BEGIN Dataset records
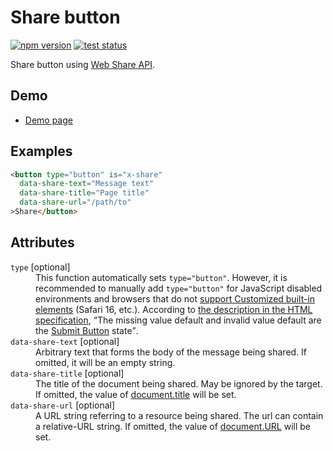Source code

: # Share button

[![npm version](https://badge.fury.io/js/%40saekitominaga%2Fcustomelements-button-share.svg)](https://www.npmjs.com/package/@saekitominaga/customelements-button-share)
[![test status](https://github.com/SaekiTominaga/webui/actions/workflows/button-share-test.yml/badge.svg)](https://github.com/SaekiTominaga/webui/actions/workflows/button-share-test.yml)

Share button using [Web Share API](https://www.w3.org/TR/web-share/).

## Demo

- [Demo page](https://saekitominaga.github.io/webui/customelements/button-share/demo.html)

## Examples

```HTML
<button type="button" is="x-share"
  data-share-text="Message text"
  data-share-title="Page title"
  data-share-url="/path/to"
>Share</button>
```

## Attributes

<dl>
<dt><code>type</code> [optional]</dt>
<dd>This function automatically sets <code>type="button"</code>.
However, it is recommended to manually add <code>type="button"</code> for JavaScript disabled environments and browsers that do not <a href="https://caniuse.com/custom-elementsv1">support Customized built-in elements</a> (Safari 16, etc.). According to <a href="https://html.spec.whatwg.org/multipage/form-elements.html#attr-button-type">the description in the HTML specification</a>, <q cite="https://html.spec.whatwg.org/multipage/form-elements.html#attr-button-type">The missing value default and invalid value default are the <a href="https://html.spec.whatwg.org/multipage/form-elements.html#attr-button-type-submit-state">Submit Button</a> state</q>.</dd>
<dt><code>data-share-text</code> [optional]</dt>
<dd>Arbitrary text that forms the body of the message being shared. If omitted, it will be an empty string.</dd>
<dt><code>data-share-title</code> [optional]</dt>
<dd>The title of the document being shared. May be ignored by the target. If omitted, the value of <a href="https://developer.mozilla.org/en-US/docs/Web/API/Document/title">document.title</a> will be set.</dd>
<dt><code>data-share-url</code> [optional]</dt>
<dd>A URL string referring to a resource being shared. The url can contain a relative-URL string. If omitted, the value of <a href="https://developer.mozilla.org/en-US/docs/Web/API/Document/URL">document.URL</a> will be set.</dd>
</dl>

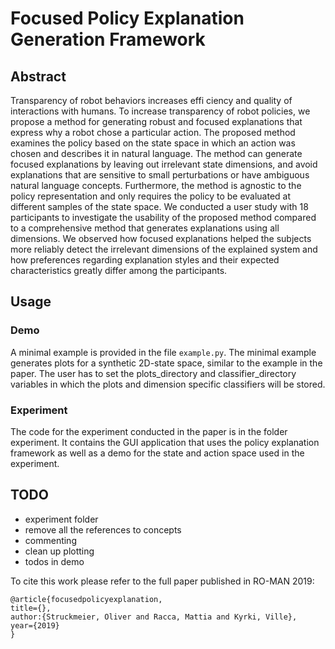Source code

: # Focused Policy Explanation Generation Framework

## Abstract
Transparency of robot behaviors increases effi ciency and quality of interactions with humans.
To increase transparency of robot policies, we propose a method for generating robust and focused explanations that express why a robot chose a particular action. The proposed method examines the policy based on the state space in which an action was chosen and describes it in natural language.
The method can generate focused explanations by leaving out irrelevant state dimensions, and avoid explanations that are sensitive to small perturbations or have ambiguous natural language concepts.
Furthermore, the method is agnostic to the policy representation and only requires the policy to be evaluated at different samples of the state space.
We conducted a user study with 18 participants to investigate the usability of the proposed method compared to a comprehensive method that generates explanations using all dimensions.
We observed how focused explanations helped the subjects more reliably detect the irrelevant dimensions of the explained system and how preferences regarding explanation styles and their expected characteristics greatly differ among the participants.

## Usage
### Demo
A minimal example is provided in the file `example.py`.
The minimal example generates plots for a synthetic 2D-state space, similar to the example in the paper.
The user has to set the plots_directory and classifier_directory variables in which the plots and dimension specific classifiers will be stored.
### Experiment
The code for the experiment conducted in the paper is in the folder experiment\.
It contains the GUI application that uses the policy explanation framework as well as a demo for the state and action space used in the experiment.

## TODO
- experiment folder
- remove all the references to concepts
- commenting
- clean up plotting
- todos in demo

To cite this work please refer to the full paper published in RO-MAN 2019:

```
@article{focusedpolicyexplanation,
title={},
author:{Struckmeier, Oliver and Racca, Mattia and Kyrki, Ville},
year={2019}
}
```
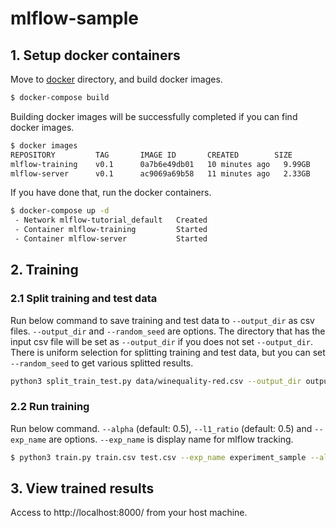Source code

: # mlflow-sample
## 1. Setup docker containers

Move to [docker](docker) directory, and build docker images.

```bash
$ docker-compose build
```

Building docker images will be successfully completed if you can find docker images.

```bash
$ docker images
REPOSITORY         TAG       IMAGE ID       CREATED        SIZE
mlflow-training    v0.1      0a7b6e49db01   10 minutes ago   9.99GB
mlflow-server      v0.1      ac9069a69b58   11 minutes ago   2.33GB
```

If you have done that, run the docker containers.

```bash
$ docker-compose up -d
 - Network mlflow-tutorial_default   Created
 - Container mlflow-training         Started
 - Container mlflow-server           Started
```

## 2. Training
### 2.1 Split training and test data

Run below command to save training and test data to `--output_dir` as csv files. `--output_dir` and `--random_seed` are options. The directory that has the input csv file will be set as `--output_dir` if you does not set `--output_dir`. There is uniform selection for splitting training and test data, but you can set `--random_seed` to get various splitted results.


```bash
python3 split_train_test.py data/winequality-red.csv --output_dir output --random_seed 40
```

### 2.2 Run training

Run below command. `--alpha` (default: 0.5), `--l1_ratio` (default: 0.5) and `--exp_name` are options. `--exp_name` is display name for mlflow tracking.

```bash
$ python3 train.py train.csv test.csv --exp_name experiment_sample --alpha 0.5 --l1_ratio 0.5
```

## 3. View trained results

Access to http://localhost:8000/ from your host machine.
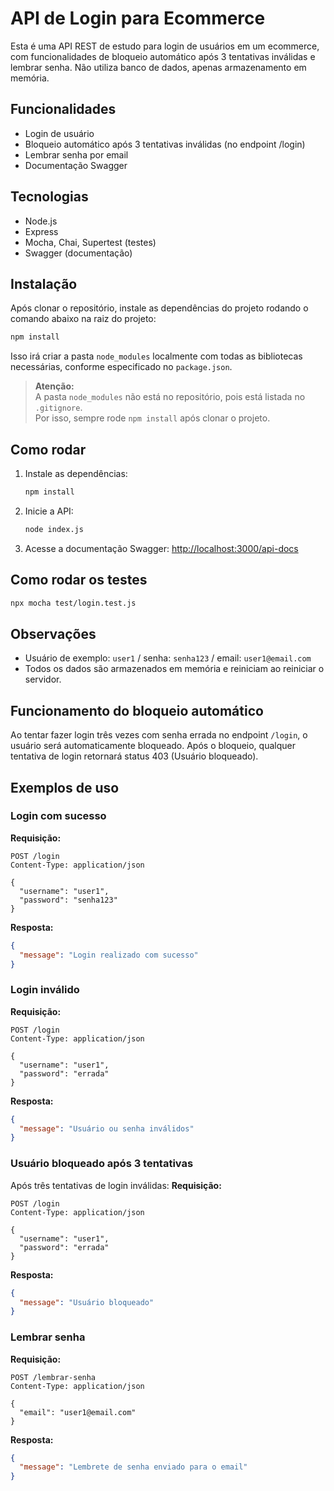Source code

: # API de Login para Ecommerce

Esta é uma API REST de estudo para login de usuários em um ecommerce, com funcionalidades de bloqueio automático após 3 tentativas inválidas e lembrar senha. Não utiliza banco de dados, apenas armazenamento em memória.

## Funcionalidades

- Login de usuário
- Bloqueio automático após 3 tentativas inválidas (no endpoint /login)
- Lembrar senha por email
- Documentação Swagger

## Tecnologias

- Node.js
- Express
- Mocha, Chai, Supertest (testes)
- Swagger (documentação)

## Instalação

Após clonar o repositório, instale as dependências do projeto rodando o comando abaixo na raiz do projeto:

```bash
npm install
```

Isso irá criar a pasta `node_modules` localmente com todas as bibliotecas necessárias, conforme especificado no `package.json`.

> **Atenção:**  
> A pasta `node_modules` não está no repositório, pois está listada no `.gitignore`.  
> Por isso, sempre rode `npm install` após clonar o projeto.

## Como rodar

1. Instale as dependências:
   ```bash
   npm install
   ```
2. Inicie a API:
   ```bash
   node index.js
   ```
3. Acesse a documentação Swagger:
   [http://localhost:3000/api-docs](http://localhost:3000/api-docs)

## Como rodar os testes

```bash
npx mocha test/login.test.js
```

## Observações

- Usuário de exemplo: `user1` / senha: `senha123` / email: `user1@email.com`
- Todos os dados são armazenados em memória e reiniciam ao reiniciar o servidor.

## Funcionamento do bloqueio automático

Ao tentar fazer login três vezes com senha errada no endpoint `/login`, o usuário será automaticamente bloqueado. Após o bloqueio, qualquer tentativa de login retornará status 403 (Usuário bloqueado).

## Exemplos de uso

### Login com sucesso

**Requisição:**

```http
POST /login
Content-Type: application/json

{
  "username": "user1",
  "password": "senha123"
}
```

**Resposta:**

```json
{
  "message": "Login realizado com sucesso"
}
```

### Login inválido

**Requisição:**

```http
POST /login
Content-Type: application/json

{
  "username": "user1",
  "password": "errada"
}
```

**Resposta:**

```json
{
  "message": "Usuário ou senha inválidos"
}
```

### Usuário bloqueado após 3 tentativas

Após três tentativas de login inválidas:
**Requisição:**

```http
POST /login
Content-Type: application/json

{
  "username": "user1",
  "password": "errada"
}
```

**Resposta:**

```json
{
  "message": "Usuário bloqueado"
}
```

### Lembrar senha

**Requisição:**

```http
POST /lembrar-senha
Content-Type: application/json

{
  "email": "user1@email.com"
}
```

**Resposta:**

```json
{
  "message": "Lembrete de senha enviado para o email"
}
```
END Dataset records
- [Task requirements]:
With pictures excluded, the material is to be written out exactly as given.

- [Response]:
Source code

: # Share button

[![npm version](https://badge.fury.io/js/%40saekitominaga%2Fcustomelements-button-share.svg)](https://www.npmjs.com/package/@saekitominaga/customelements-button-share)
[![test status](https://github.com/SaekiTominaga/webui/actions/workflows/button-share-test.yml/badge.svg)](https://github.com/SaekiTominaga/webui/actions/workflows/button-share-test.yml)

Share button using [Web Share API](https://www.w3.org/TR/web-share/).

## Demo

- [Demo page](https://saekitominaga.github.io/webui/customelements/button-share/demo.html)

## Examples

```HTML
<button type="button" is="x-share"
  data-share-text="Message text"
  data-share-title="Page title"
  data-share-url="/path/to"
>Share</button>
```

## Attributes

<dl>
<dt><code>type</code> [optional]</dt>
<dd>This function automatically sets <code>type="button"</code>.
However, it is recommended to manually add <code>type="button"</code> for JavaScript disabled environments and browsers that do not <a href="https://caniuse.com/custom-elementsv1">support Customized built-in elements</a> (Safari 16, etc.). According to <a href="https://html.spec.whatwg.org/multipage/form-elements.html#attr-button-type">the description in the HTML specification</a>, <q cite="https://html.spec.whatwg.org/multipage/form-elements.html#attr-button-type">The missing value default and invalid value default are the <a href="https://html.spec.whatwg.org/multipage/form-elements.html#attr-button-type-submit-state">Submit Button</a> state</q>.</dd>
<dt><code>data-share-text</code> [optional]</dt>
<dd>Arbitrary text that forms the body of the message being shared. If omitted, it will be an empty string.</dd>
<dt><code>data-share-title</code> [optional]</dt>
<dd>The title of the document being shared. May be ignored by the target. If omitted, the value of <a href="https://developer.mozilla.org/en-US/docs/Web/API/Document/title">document.title</a> will be set.</dd>
<dt><code>data-share-url</code> [optional]</dt>
<dd>A URL string referring to a resource being shared. The url can contain a relative-URL string. If omitted, the value of <a href="https://developer.mozilla.org/en-US/docs/Web/API/Document/URL">document.URL</a> will be set.</dd>
</dl>

Source code

: # Focused Policy Explanation Generation Framework

## Abstract
Transparency of robot behaviors increases effi ciency and quality of interactions with humans.
To increase transparency of robot policies, we propose a method for generating robust and focused explanations that express why a robot chose a particular action. The proposed method examines the policy based on the state space in which an action was chosen and describes it in natural language.
The method can generate focused explanations by leaving out irrelevant state dimensions, and avoid explanations that are sensitive to small perturbations or have ambiguous natural language concepts.
Furthermore, the method is agnostic to the policy representation and only requires the policy to be evaluated at different samples of the state space.
We conducted a user study with 18 participants to investigate the usability of the proposed method compared to a comprehensive method that generates explanations using all dimensions.
We observed how focused explanations helped the subjects more reliably detect the irrelevant dimensions of the explained system and how preferences regarding explanation styles and their expected characteristics greatly differ among the participants.

## Usage
### Demo
A minimal example is provided in the file `example.py`.
The minimal example generates plots for a synthetic 2D-state space, similar to the example in the paper.
The user has to set the plots_directory and classifier_directory variables in which the plots and dimension specific classifiers will be stored.
### Experiment
The code for the experiment conducted in the paper is in the folder experiment\.
It contains the GUI application that uses the policy explanation framework as well as a demo for the state and action space used in the experiment.

## TODO
- experiment folder
- remove all the references to concepts
- commenting
- clean up plotting
- todos in demo

To cite this work please refer to the full paper published in RO-MAN 2019:

```
@article{focusedpolicyexplanation,
title={},
author:{Struckmeier, Oliver and Racca, Mattia and Kyrki, Ville},
year={2019}
}
```
Source code

: # mlflow-sample
## 1. Setup docker containers

Move to [docker](docker) directory, and build docker images.

```bash
$ docker-compose build
```

Building docker images will be successfully completed if you can find docker images.

```bash
$ docker images
REPOSITORY         TAG       IMAGE ID       CREATED        SIZE
mlflow-training    v0.1      0a7b6e49db01   10 minutes ago   9.99GB
mlflow-server      v0.1      ac9069a69b58   11 minutes ago   2.33GB
```

If you have done that, run the docker containers.

```bash
$ docker-compose up -d
 - Network mlflow-tutorial_default   Created
 - Container mlflow-training         Started
 - Container mlflow-server           Started
```

## 2. Training
### 2.1 Split training and test data

Run below command to save training and test data to `--output_dir` as csv files. `--output_dir` and `--random_seed` are options. The directory that has the input csv file will be set as `--output_dir` if you does not set `--output_dir`. There is uniform selection for splitting training and test data, but you can set `--random_seed` to get various splitted results.


```bash
python3 split_train_test.py data/winequality-red.csv --output_dir output --random_seed 40
```

### 2.2 Run training

Run below command. `--alpha` (default: 0.5), `--l1_ratio` (default: 0.5) and `--exp_name` are options. `--exp_name` is display name for mlflow tracking.

```bash
$ python3 train.py train.csv test.csv --exp_name experiment_sample --alpha 0.5 --l1_ratio 0.5
```

## 3. View trained results

Access to http://localhost:8000/ from your host machine.
Source code

: # API de Login para Ecommerce

Esta é uma API REST de estudo para login de usuários em um ecommerce, com funcionalidades de bloqueio automático após 3 tentativas inválidas e lembrar senha. Não utiliza banco de dados, apenas armazenamento em memória.

## Funcionalidades

- Login de usuário
- Bloqueio automático após 3 tentativas inválidas (no endpoint /login)
- Lembrar senha por email
- Documentação Swagger

## Tecnologias

- Node.js
- Express
- Mocha, Chai, Supertest (testes)
- Swagger (documentação)

## Instalação

Após clonar o repositório, instale as dependências do projeto rodando o comando abaixo na raiz do projeto:

```bash
npm install
```

Isso irá criar a pasta `node_modules` localmente com todas as bibliotecas necessárias, conforme especificado no `package.json`.

> **Atenção:**  
> A pasta `node_modules` não está no repositório, pois está listada no `.gitignore`.  
> Por isso, sempre rode `npm install` após clonar o projeto.

## Como rodar

1. Instale as dependências:
   ```bash
   npm install
   ```
2. Inicie a API:
   ```bash
   node index.js
   ```
3. Acesse a documentação Swagger:
   [http://localhost:3000/api-docs](http://localhost:3000/api-docs)

## Como rodar os testes

```bash
npx mocha test/login.test.js
```

## Observações

- Usuário de exemplo: `user1` / senha: `senha123` / email: `user1@email.com`
- Todos os dados são armazenados em memória e reiniciam ao reiniciar o servidor.

## Funcionamento do bloqueio automático

Ao tentar fazer login três vezes com senha errada no endpoint `/login`, o usuário será automaticamente bloqueado. Após o bloqueio, qualquer tentativa de login retornará status 403 (Usuário bloqueado).

## Exemplos de uso

### Login com sucesso

**Requisição:**

```http
POST /login
Content-Type: application/json

{
  "username": "user1",
  "password": "senha123"
}
```

**Resposta:**

```json
{
  "message": "Login realizado com sucesso"
}
```

### Login inválido

**Requisição:**

```http
POST /login
Content-Type: application/json

{
  "username": "user1",
  "password": "errada"
}
```

**Resposta:**

```json
{
  "message": "Usuário ou senha inválidos"
}
```

### Usuário bloqueado após 3 tentativas

Após três tentativas de login inválidas:
**Requisição:**

```http
POST /login
Content-Type: application/json

{
  "username": "user1",
  "password": "errada"
}
```

**Resposta:**

```json
{
  "message": "Usuário bloqueado"
}
```

### Lembrar senha

**Requisição:**

```http
POST /lembrar-senha
Content-Type: application/json

{
  "email": "user1@email.com"
}
```

**Resposta:**

```json
{
  "message": "Lembrete de senha enviado para o email"
}
```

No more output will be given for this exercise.